- Your objective -
Find the string "machines" in the records. Copy every line it appears in.

Saved entries:
*** Block opens ***

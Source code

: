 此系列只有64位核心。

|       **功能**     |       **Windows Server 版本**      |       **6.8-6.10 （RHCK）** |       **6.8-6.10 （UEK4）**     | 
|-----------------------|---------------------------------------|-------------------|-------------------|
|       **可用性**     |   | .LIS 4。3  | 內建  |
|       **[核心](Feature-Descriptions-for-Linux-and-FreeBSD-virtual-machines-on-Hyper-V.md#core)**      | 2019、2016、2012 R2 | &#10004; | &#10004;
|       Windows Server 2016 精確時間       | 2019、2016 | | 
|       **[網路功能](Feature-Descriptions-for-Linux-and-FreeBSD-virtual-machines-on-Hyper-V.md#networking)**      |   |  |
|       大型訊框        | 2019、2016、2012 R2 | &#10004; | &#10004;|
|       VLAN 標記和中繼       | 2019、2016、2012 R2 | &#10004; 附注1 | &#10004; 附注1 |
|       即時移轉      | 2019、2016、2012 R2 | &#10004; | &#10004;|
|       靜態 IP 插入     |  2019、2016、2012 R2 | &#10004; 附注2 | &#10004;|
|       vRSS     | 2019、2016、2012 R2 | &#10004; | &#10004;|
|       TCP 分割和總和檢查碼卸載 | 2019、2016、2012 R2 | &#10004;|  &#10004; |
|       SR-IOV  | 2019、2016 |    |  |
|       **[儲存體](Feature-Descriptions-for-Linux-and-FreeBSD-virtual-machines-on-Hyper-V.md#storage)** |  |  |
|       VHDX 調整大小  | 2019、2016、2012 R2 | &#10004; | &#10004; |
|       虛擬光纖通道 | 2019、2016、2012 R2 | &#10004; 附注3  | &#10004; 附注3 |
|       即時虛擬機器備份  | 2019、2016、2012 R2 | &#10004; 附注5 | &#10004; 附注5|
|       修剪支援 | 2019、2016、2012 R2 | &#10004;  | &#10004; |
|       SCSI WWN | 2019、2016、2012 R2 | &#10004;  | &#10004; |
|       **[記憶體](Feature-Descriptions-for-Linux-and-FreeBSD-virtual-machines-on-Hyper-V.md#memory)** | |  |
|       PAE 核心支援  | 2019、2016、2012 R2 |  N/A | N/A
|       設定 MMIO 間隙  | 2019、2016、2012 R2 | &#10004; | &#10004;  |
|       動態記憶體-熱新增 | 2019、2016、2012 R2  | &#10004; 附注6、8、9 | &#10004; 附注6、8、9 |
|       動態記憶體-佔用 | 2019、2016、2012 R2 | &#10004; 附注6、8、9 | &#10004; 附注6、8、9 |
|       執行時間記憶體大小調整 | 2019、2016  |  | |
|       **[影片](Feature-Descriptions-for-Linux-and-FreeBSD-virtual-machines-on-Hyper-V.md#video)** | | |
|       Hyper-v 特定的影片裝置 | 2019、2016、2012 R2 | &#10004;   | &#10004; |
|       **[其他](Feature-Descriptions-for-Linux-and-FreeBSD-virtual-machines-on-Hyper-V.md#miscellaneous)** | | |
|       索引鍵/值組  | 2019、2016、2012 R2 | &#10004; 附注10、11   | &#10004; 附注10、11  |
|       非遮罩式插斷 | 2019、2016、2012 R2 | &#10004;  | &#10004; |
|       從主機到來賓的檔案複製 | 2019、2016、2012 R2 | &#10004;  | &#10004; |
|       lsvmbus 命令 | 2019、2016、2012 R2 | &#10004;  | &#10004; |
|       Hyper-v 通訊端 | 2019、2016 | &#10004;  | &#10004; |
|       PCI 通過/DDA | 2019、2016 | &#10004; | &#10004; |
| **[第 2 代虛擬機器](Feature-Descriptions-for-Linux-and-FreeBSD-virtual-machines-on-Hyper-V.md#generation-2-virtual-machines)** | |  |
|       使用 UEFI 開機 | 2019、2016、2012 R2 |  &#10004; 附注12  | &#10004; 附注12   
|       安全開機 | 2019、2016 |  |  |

*** Block closes ***

- Expected answer -
|       **[核心](Feature-Descriptions-for-Linux-and-FreeBSD-virtual-machines-on-Hyper-V.md#core)**      | 2019、2016、2012 R2 | &#10004; | &#10004;
|       **[網路功能](Feature-Descriptions-for-Linux-and-FreeBSD-virtual-machines-on-Hyper-V.md#networking)**      |   |  |
|       **[儲存體](Feature-Descriptions-for-Linux-and-FreeBSD-virtual-machines-on-Hyper-V.md#storage)** |  |  |
|       **[記憶體](Feature-Descriptions-for-Linux-and-FreeBSD-virtual-machines-on-Hyper-V.md#memory)** | |  |
|       **[影片](Feature-Descriptions-for-Linux-and-FreeBSD-virtual-machines-on-Hyper-V.md#video)** | | |
|       **[其他](Feature-Descriptions-for-Linux-and-FreeBSD-virtual-machines-on-Hyper-V.md#miscellaneous)** | | |
| **[第 2 代虛擬機器](Feature-Descriptions-for-Linux-and-FreeBSD-virtual-machines-on-Hyper-V.md#generation-2-virtual-machines)** | |  |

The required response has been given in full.